WHAT IS NEEDED:
Within the listing that follows, how many lines contain the word "rational"? Only the number is wanted.

SUPPLIED RECORDS:
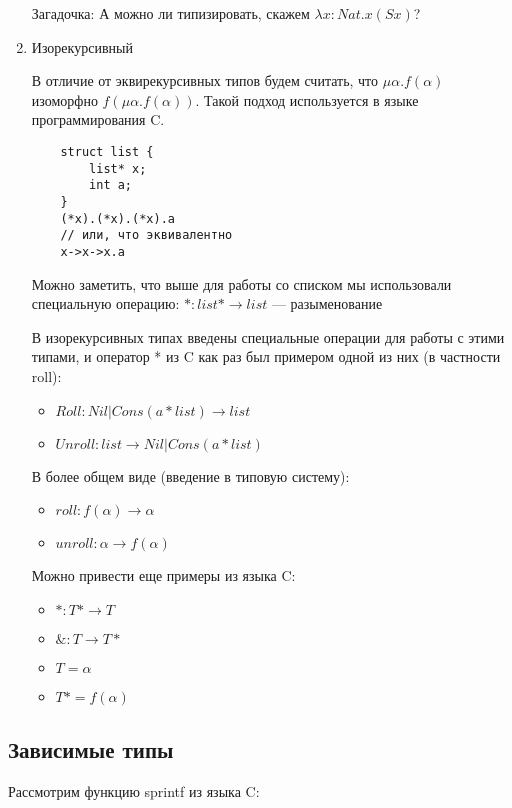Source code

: \begin{enumerate}
    Загадочка: А можно ли типизировать, скажем $\lambda x : Nat. x (S x)$?
    \item Изорекурсивный

    В отличие от эквирекурсивных типов будем считать, что $\mu \alpha. f(\alpha)$ изоморфно $f(\mu \alpha.f(\alpha))$. Такой подход используется в языке программирования C.
    \begin{verbatim}
    struct list {
        list* x;
        int a;
    }
    (*x).(*x).(*x).a
    // или, что эквивалентно
    x->x->x.a
    \end{verbatim}

    Можно заметить, что выше для работы со списком мы использовали специальную операцию:
    $*: list* \rightarrow list$ --- разыменование

    В изорекурсивных типах введены специальные операции для работы с этими типами, и оператор * из C как раз был примером одной из них (в частности roll):
    \begin{itemize}
        \item $Roll: Nil | Cons (a * list) \rightarrow list$
        \item $Unroll: list \rightarrow Nil | Cons (a * list)$
    \end{itemize}

    В более общем виде (введение в типовую систему):
    \begin{itemize}
        \item $roll: f(\alpha) \rightarrow \alpha$
        \item $unroll: \alpha \rightarrow f(\alpha)$
    \end{itemize}

    Можно привести еще примеры из языка C:
    \begin{itemize}
        \item $*: T* \rightarrow T$
        \item $\&: T \rightarrow T*$
        \item $T = \alpha$
        \item $T* = f(\alpha)$
    \end{itemize}

\end{enumerate}

\subsection{Зависимые типы}

Рассмотрим функцию sprintf из языка C:

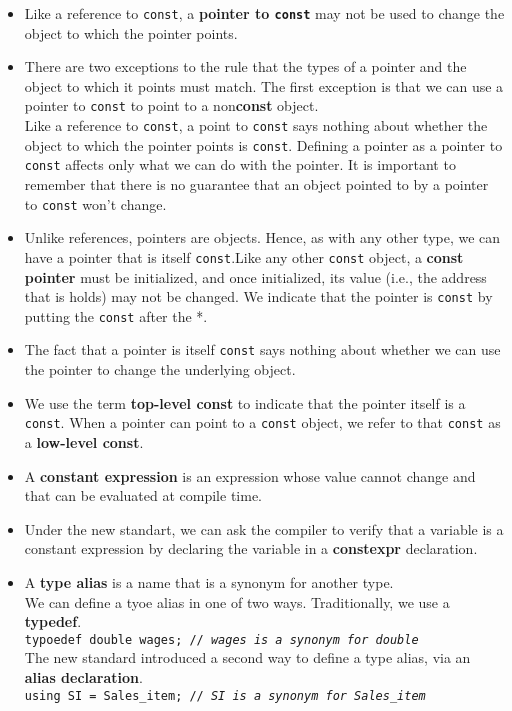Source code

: \begin{itemize}
\item Like a reference to \texttt{const}, a \textbf{pointer to \texttt{const}} may not be used to change the object to which the pointer points.

\item There are two exceptions to the rule that the types of a pointer and the object to which it points must match. The first exception is that we can use a pointer to \texttt{const} to point to a non\textbf{const} object.\\Like a reference to \texttt{const}, a point to \texttt{const} says nothing about whether the object to which the pointer points is \texttt{const}. Defining a pointer as a pointer to \texttt{const} affects only what we can do with the pointer. It is important to remember that there is no guarantee that an object pointed to by a pointer to \texttt{const} won't change.

\item Unlike references, pointers are objects. Hence, as with any other type, we can have a pointer that is itself \texttt{const}.Like any other \texttt{const} object, a \textbf{const pointer} must be initialized, and once initialized, its value (i.e., the address that is holds) may not be changed. We indicate that the pointer is \texttt{const} by putting the \texttt{const} after the *.

\item The fact that a pointer is itself \texttt{const} says nothing about whether we can use the pointer to change the underlying object.

\item We use the term \textbf{top-level const} to indicate that the pointer itself is a \texttt{const}. When a pointer can point to a \texttt{const} object, we refer to that \texttt{const} as a \textbf{low-level const}.

\item A \textbf{constant expression} is an expression whose value cannot change and that can be evaluated at compile time.

\item Under the new standart, we can ask the compiler to verify that a variable is a constant expression by declaring the variable in a \textbf{constexpr} declaration.

\item A \textbf{type alias} is a name that is a synonym for another type.\\We can define a tyoe alias in one of two ways. Traditionally, we use a \textbf{typedef}.\\\hspace*{1em}\texttt{typoedef double wages; // \textit{wages is a synonym for double}}\\The new standard introduced a second way to define a type alias, via an \textbf{alias declaration}.\\\hspace*{1em}\texttt{using SI = Sales\_item; // \textit{SI is a synonym for Sales\_item}}


\end{itemize}
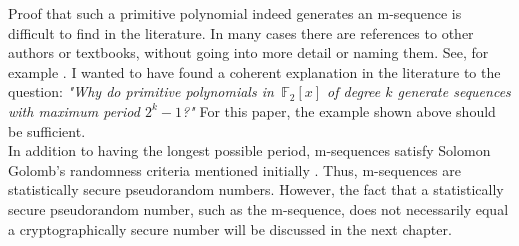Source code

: Proof that such a primitive polynomial indeed generates an m-sequence is difficult to find in the literature. In many cases there are references to other authors or textbooks, without going into more detail or naming them. See, for example \cite[p. 229]{Smart.2016}. I wanted to have found a coherent explanation in the literature to the question: \textit{"Why do primitive polynomials in $\,\mathbb{F}_2[x]$ of degree $k$ generate sequences with maximum period $2^{k}-1$?"} For this paper, the example shown above should be sufficient. \\

In addition to having the longest possible period, m-sequences satisfy Solomon Golomb's randomness criteria mentioned initially \cite[p. 2847]{Gong.2018}. Thus, m-sequences are statistically secure pseudorandom numbers. However, the fact that a statistically secure pseudorandom number, such as the m-sequence, does not necessarily equal a cryptographically secure number will be discussed in the next chapter.

\pagebreak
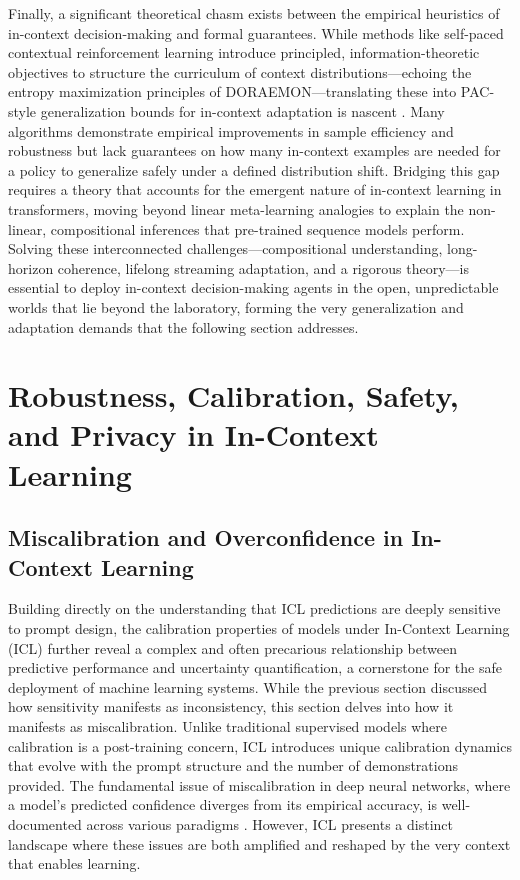 \documentclass[11pt]{article}
\begin{document}
Finally, a significant theoretical chasm exists between the empirical heuristics of in-context decision-making and formal guarantees. While methods like self-paced contextual reinforcement learning introduce principled, information-theoretic objectives to structure the curriculum of context distributions---echoing the entropy maximization principles of DORAEMON---translating these into PAC-style generalization bounds for in-context adaptation is nascent \cite{ref320}. Many algorithms demonstrate empirical improvements in sample efficiency and robustness but lack guarantees on how many in-context examples are needed for a policy to generalize safely under a defined distribution shift. Bridging this gap requires a theory that accounts for the emergent nature of in-context learning in transformers, moving beyond linear meta-learning analogies to explain the non-linear, compositional inferences that pre-trained sequence models perform. Solving these interconnected challenges---compositional understanding, long-horizon coherence, lifelong streaming adaptation, and a rigorous theory---is essential to deploy in-context decision-making agents in the open, unpredictable worlds that lie beyond the laboratory, forming the very generalization and adaptation demands that the following section addresses.

\section{Robustness, Calibration, Safety, and Privacy in In-Context Learning}

\subsection{Miscalibration and Overconfidence in In-Context Learning}

Building directly on the understanding that ICL predictions are deeply sensitive to prompt design, the calibration properties of models under In-Context Learning (ICL) further reveal a complex and often precarious relationship between predictive performance and uncertainty quantification, a cornerstone for the safe deployment of machine learning systems. While the previous section discussed how sensitivity manifests as inconsistency, this section delves into how it manifests as miscalibration. Unlike traditional supervised models where calibration is a post-training concern, ICL introduces unique calibration dynamics that evolve with the prompt structure and the number of demonstrations provided. The fundamental issue of miscalibration in deep neural networks, where a model's predicted confidence diverges from its empirical accuracy, is well-documented across various paradigms \cite{ref418}. However, ICL presents a distinct landscape where these issues are both amplified and reshaped by the very context that enables learning.
\end{document}
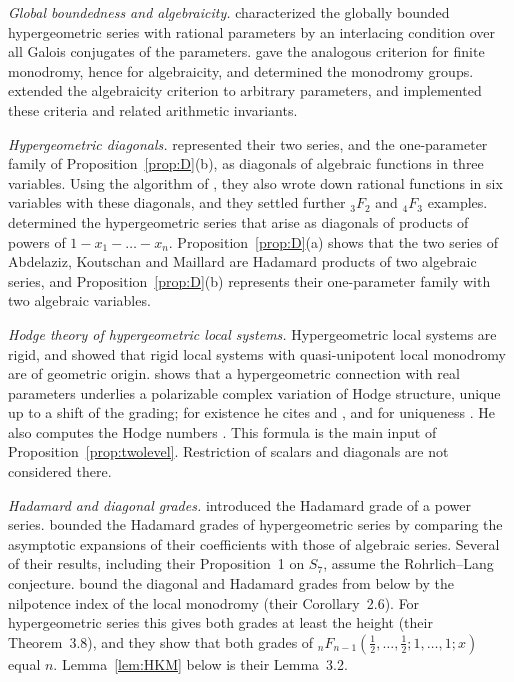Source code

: \documentclass[11pt]{amsart}
\theoremstyle{definition}
\theoremstyle{remark}
\numberwithin{equation}{section}
\begin{document}
\emph{Global boundedness and algebraicity.} \citet{Christol1987} characterized the globally bounded hypergeometric series with rational parameters by an interlacing condition over all Galois conjugates of the parameters. \citet{BeukersHeckman1989} gave the analogous criterion for finite monodromy, hence for algebraicity, and determined the monodromy groups. \citet{FurnsinnYurkevich2024} extended the algebraicity criterion to arbitrary parameters, and \citet{CarusoFurnsinn2026a,CarusoFurnsinn2026b} implemented these criteria and related arithmetic invariants.

\emph{Hypergeometric diagonals.} \citet{AbdelazizKoutschanMaillard2020} represented their two series, and the one-parameter family of Proposition~\ref{prop:D}(b), as diagonals of algebraic functions in three variables. Using the algorithm of \citet{DenefLipshitz1987}, they also wrote down rational functions in six variables with these diagonals, and they settled further ${}_3F_2$ and ${}_4F_3$ examples. \citet{BostanYurkevich2022} determined the hypergeometric series that arise as diagonals of products of powers of $1-x_1-\dots-x_n$. Proposition~\ref{prop:D}(a) shows that the two series of Abdelaziz, Koutschan and Maillard are Hadamard products of two algebraic series, and Proposition~\ref{prop:D}(b) represents their one-parameter family with two algebraic variables.

\emph{Hodge theory of hypergeometric local systems.} Hypergeometric local systems are rigid, and \citet{Katz1996} showed that rigid local systems with quasi-unipotent local monodromy are of geometric origin. \citet[Proposition~2.6]{Fedorov2018} shows that a hypergeometric connection with real parameters underlies a polarizable complex variation of Hodge structure, unique up to a shift of the grading; for existence he cites \citet[Corollary~8.1]{Simpson1990} and \citet[Theorem~2.4.1]{DettweilerSabbah2013}, and for uniqueness \citet[Proposition~1.13(i)]{Deligne1987}. He also computes the Hodge numbers \citep[Theorem~1]{Fedorov2018}. This formula is the main input of Proposition~\ref{prop:twolevel}. Restriction of scalars and diagonals are not considered there.

\emph{Hadamard and diagonal grades.} \citet{AlloucheMendesFrance2011} introduced the Hadamard grade of a power series. \citet{RivoalRoques2014} bounded the Hadamard grades of hypergeometric series by comparing the asymptotic expansions of their coefficients with those of algebraic series. Several of their results, including their Proposition~1 on $S_7$, assume the Rohrlich--Lang conjecture. \citet{HarderKramerMiller2025} bound the diagonal and Hadamard grades from below by the nilpotence index of the local monodromy (their Corollary~2.6). For hypergeometric series this gives both grades at least the height (their Theorem~3.8), and they show that both grades of ${}_nF_{n-1}(\frac12,\dots,\frac12;1,\dots,1;x)$ equal $n$. Lemma~\ref{lem:HKM} below is their Lemma~3.2.
\end{document}
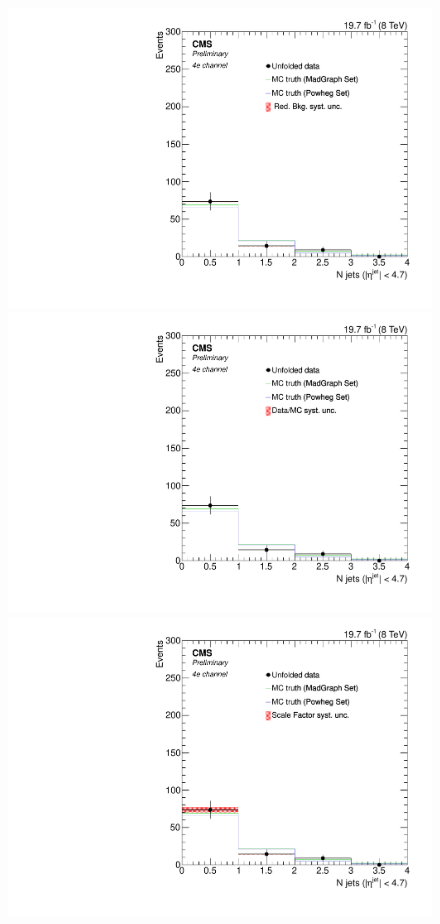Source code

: \begin{figure}[hbtp]
\begin{center}
    \includegraphics[width=0.8\cmsFigWidth]{Figures/Unfolding/Systematics/ZZTo4e_Jets_RedBkg_Mad_fr}     
    \includegraphics[width=0.8\cmsFigWidth]{Figures/Unfolding/Systematics/ZZTo4e_Jets_UnfDataOverGenMC_Mad_fr}  
     \includegraphics[width=0.8\cmsFigWidth]{Figures/Unfolding/Systematics/ZZTo4e_Jets_SFSq_Mad_fr}       

\end{center}
\end{figure}
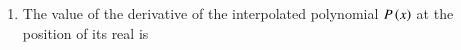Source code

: \documentclass[journal]{IEEEtran}
\begin{document}
\begin{enumerate}
\begin{enumerate}
\begin{multicols}{2}
    \end{multicols}
\end{enumerate}
\item The value of the derivative of the interpolated polynomial $P\left(x\right)$ at the position of its real is
\begin{enumerate}
\end{enumerate}
\end{enumerate}
\end{document}
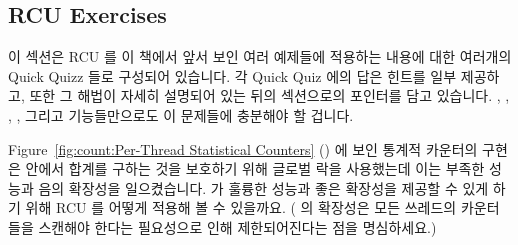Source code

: 
\subsection{RCU Exercises}
\label{sec:defer:RCU Exercises}

이 섹션은 RCU 를 이 책에서 앞서 보인 여러 예제들에 적용하는 내용에 대한
여러개의 Quick Quizz 들로 구성되어 있습니다.
각 Quick Quiz 에의 답은 힌트를 일부 제공하고, 또한 그 해법이 자세히 설명되어
있는 뒤의 섹션으로의 포인터를 담고 있습니다.
, , ,
, 그리고  기능들만으로도 이
문제들에 충분해야 할 겁니다.
\iffalse

This section is organized as a series of Quick Quizzes that invite you
to apply RCU to a number of examples earlier in this book.
The answer to each Quick Quiz gives some hints, and also contains a
pointer to a later section where the solution is explained at length.
The \co{rcu_read_lock()}, \co{rcu_read_unlock()}, \co{rcu_dereference()},
\co{rcu_assign_pointer()}, and \co{synchronize_rcu()} primitives should
suffice for most of these exercises.
\fi

\QuickQuiz{}
	Figure~\ref{fig:count:Per-Thread Statistical Counters}
	()
	에 보인 통계적 카운터의 구현은  안에서 합계를 구하는
	것을 보호하기 위해 글로벌 락을 사용했는데 이는 부족한 성능과 음의
	확장성을 일으켰습니다.
	 가 훌륭한 성능과 좋은 확장성을 제공할 수 있게 하기
	위해 RCU 를 어떻게 적용해 볼 수 있을까요.
	( 의 확장성은 모든 쓰레드의 카운터들을 스캔해야 한다는
	필요성으로 인해 제한되어진다는 점을 명심하세요.)
	\iffalse

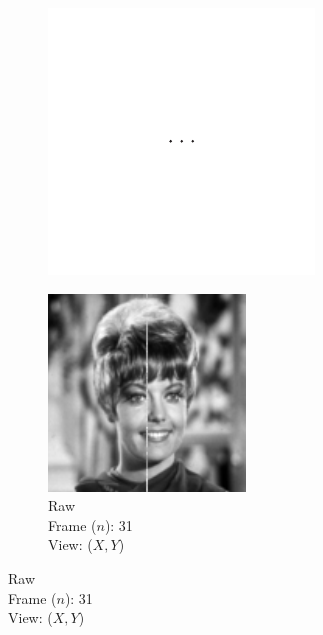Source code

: \documentclass{osa-article}
\begin{document}
\begin{figure}
\begin{subfigure}[t]{0.2\linewidth}
  \end{subfigure}\hfill
  \begin{subfigure}[t]{0.2\linewidth}
    \centering
    \includegraphics[width=\linewidth]{./figures/results/3D_python/no_drift_zelda/dots/zx}%
  \end{subfigure}
  \begin{subfigure}[t]{0.2\linewidth}
    \centering
    \includegraphics[width=\linewidth]{./figures/results/3D_python/no_drift_zelda/31/xy}\caption{Raw\\Frame (\(n\)): 31\\View: (\(X,Y\))}

\end{subfigure}
\end{figure}
\end{document}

OUTPUT OF THE TASK:
2